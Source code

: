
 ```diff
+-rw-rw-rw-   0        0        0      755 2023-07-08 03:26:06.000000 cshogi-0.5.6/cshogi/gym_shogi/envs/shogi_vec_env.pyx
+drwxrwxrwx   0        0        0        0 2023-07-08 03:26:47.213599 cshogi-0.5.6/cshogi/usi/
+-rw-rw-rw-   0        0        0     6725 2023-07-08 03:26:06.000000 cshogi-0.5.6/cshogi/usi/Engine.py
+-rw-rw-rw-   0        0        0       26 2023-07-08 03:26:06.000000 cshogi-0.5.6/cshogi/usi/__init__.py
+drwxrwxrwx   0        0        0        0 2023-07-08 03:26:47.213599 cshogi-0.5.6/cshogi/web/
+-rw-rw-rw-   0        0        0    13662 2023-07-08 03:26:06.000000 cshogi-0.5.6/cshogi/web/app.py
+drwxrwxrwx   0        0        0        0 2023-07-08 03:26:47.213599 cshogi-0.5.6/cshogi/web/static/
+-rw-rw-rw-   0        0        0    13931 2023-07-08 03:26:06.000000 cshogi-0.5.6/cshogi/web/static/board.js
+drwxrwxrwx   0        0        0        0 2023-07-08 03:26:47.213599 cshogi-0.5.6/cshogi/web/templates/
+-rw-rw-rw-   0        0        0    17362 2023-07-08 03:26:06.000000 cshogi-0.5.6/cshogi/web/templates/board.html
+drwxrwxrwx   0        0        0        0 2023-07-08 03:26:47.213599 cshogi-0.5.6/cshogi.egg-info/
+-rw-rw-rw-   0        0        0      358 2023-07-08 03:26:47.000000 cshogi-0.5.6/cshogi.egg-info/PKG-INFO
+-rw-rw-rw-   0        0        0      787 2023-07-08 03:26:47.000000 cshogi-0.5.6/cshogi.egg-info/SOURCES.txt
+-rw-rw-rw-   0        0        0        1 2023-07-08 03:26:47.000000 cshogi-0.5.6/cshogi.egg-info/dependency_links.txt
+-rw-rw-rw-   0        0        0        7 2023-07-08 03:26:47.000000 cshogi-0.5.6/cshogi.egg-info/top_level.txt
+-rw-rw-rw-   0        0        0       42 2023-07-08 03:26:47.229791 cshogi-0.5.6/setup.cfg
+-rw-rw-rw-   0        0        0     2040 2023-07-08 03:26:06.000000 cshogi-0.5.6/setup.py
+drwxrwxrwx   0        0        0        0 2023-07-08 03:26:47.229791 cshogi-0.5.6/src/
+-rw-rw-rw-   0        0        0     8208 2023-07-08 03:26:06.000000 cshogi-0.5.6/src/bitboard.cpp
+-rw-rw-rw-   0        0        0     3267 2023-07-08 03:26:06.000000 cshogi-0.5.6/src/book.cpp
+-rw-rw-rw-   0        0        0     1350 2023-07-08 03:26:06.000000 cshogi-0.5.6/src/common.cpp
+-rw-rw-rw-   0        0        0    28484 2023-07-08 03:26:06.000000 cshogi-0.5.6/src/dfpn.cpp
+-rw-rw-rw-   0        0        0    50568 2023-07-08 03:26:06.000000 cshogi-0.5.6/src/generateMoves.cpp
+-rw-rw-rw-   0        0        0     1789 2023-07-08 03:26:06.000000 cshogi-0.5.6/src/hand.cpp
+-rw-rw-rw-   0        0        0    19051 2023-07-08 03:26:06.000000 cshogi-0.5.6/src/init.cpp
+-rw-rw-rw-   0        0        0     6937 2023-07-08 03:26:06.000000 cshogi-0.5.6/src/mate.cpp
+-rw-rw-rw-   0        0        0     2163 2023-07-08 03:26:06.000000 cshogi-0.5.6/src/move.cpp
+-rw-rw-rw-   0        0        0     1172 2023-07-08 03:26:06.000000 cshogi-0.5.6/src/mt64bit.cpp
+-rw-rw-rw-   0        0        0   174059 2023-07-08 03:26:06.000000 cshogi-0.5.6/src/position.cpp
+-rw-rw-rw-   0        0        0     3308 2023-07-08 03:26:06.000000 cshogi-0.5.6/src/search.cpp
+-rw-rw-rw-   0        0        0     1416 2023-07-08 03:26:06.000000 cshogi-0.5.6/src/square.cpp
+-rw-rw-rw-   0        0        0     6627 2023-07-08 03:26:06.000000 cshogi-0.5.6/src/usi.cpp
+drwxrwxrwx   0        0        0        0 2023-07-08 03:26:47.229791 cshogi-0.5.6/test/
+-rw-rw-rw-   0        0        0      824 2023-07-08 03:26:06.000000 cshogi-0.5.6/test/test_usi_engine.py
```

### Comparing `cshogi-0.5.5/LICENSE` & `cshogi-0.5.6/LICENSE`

**ACTIVITY:** Check each line of the entries above for the word "setup". List the ones that have it.

**YOUR SOLUTION:**
+-rw-rw-rw-   0        0        0       42 2023-07-08 03:26:47.229791 cshogi-0.5.6/setup.cfg
+-rw-rw-rw-   0        0        0     2040 2023-07-08 03:26:06.000000 cshogi-0.5.6/setup.py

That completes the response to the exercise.